PDF and CSV data analysis and summarization
This example demonstrates how to use the Gemini API to analyze data from PDF and CSV files.
Import necessary libraries
from google import genai
from google.genai import types
import httpx
import os
Initialize the Gemini client with your API key
client = genai.Client(api_key=os.getenv("GEMINI_API_KEY"))
We start with the PDF analysis.
Download the PDF file
pdf_url = "https://www.princexml.com/samples/invoice/invoicesample.pdf"
pdf_data = httpx.get(pdf_url).content
Prompt to extract main players from the PDF
pdf_prompt = (
"Identify the main companies or entities mentioned in this invoice. "
"Summarize the data."
)
Generate content with the PDF and the prompt
pdf_response = client.models.generate_content(
model="gemini-2.0-flash",
contents=[
types.Part.from_bytes(data=pdf_data, mime_type="application/pdf"),
pdf_prompt,
],
)
Print the PDF analysis result
print("PDF Analysis Result:\n", pdf_response.text)
Moving on to the CSV analysis now.
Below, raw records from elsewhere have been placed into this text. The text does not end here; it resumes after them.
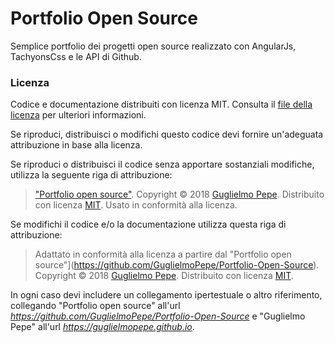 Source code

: # Portfolio Open Source
Semplice portfolio dei progetti open source realizzato con AngularJs, TachyonsCss e le API di Github.

### Licenza
Codice e documentazione distribuiti con licenza MIT. Consulta il [file della licenza](LICENSE) per ulteriori informazioni.

Se riproduci, distribuisci o modifichi questo codice devi fornire un'adeguata attribuzione in base alla licenza.

Se riproduci o distribuisci il codice senza apportare sostanziali modifiche, utilizza la seguente riga di attribuzione:

> ["Portfolio open source"](https://github.com/GuglielmoPepe/Portfolio-Open-Source). Copyright &copy; 2018 [Guglielmo Pepe](https://guglielmopepe.github.io). Distribuito con licenza [MIT](https://github.com/GuglielmoPepe/guglielmopepe.github.io/blob/master/LICENSE). Usato in conformità alla licenza.

Se modifichi il codice e/o la documentazione utilizza questa riga di attribuzione:

> Adattato in conformità alla licenza a partire dal "Portfolio open source"](https://github.com/GuglielmoPepe/Portfolio-Open-Source). Copyright &copy; 2018 [Guglielmo Pepe](https://guglielmopepe.github.io). Distribuito con licenza [MIT](https://github.com/GuglielmoPepe/guglielmopepe.github.io/blob/master/LICENSE).

In ogni caso devi includere un collegamento ipertestuale o altro riferimento, collegando "Portfolio open source" all'url _https://github.com/GuglielmoPepe/Portfolio-Open-Source_ e "Guglielmo Pepe" all'url _https://guglielmopepe.github.io_.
You'll note that the process is very
similar.
You can also pass in code files, XML, RTF, Markdown, and more.
We download the CSV file here.
csv_url = "https://gist.githubusercontent.com/suellenstringer-hye/f2231b3383538bcb1a5b051c7908f5b7/raw/0f4e0733a434733cda8e749bbbf33a93c2b5bbde/test.csv"
csv_data = httpx.get(csv_url).content
Prompt to analyze the CSV data
csv_prompt = "Analyze this data and tell me about the contents. Summarize the data."
Generate content with the CSV data and the prompt
csv_response = client.models.generate_content(
model="gemini-2.0-flash",
contents=[
types.Part.from_bytes(
data=csv_data,
mime_type="text/csv",
),
csv_prompt,
],
)
Print the CSV analysis result
print("\nCSV Analysis Result:\n", csv_response.text)
Running the Example
First, install the Google Generative AI library and httpx (for downloading files)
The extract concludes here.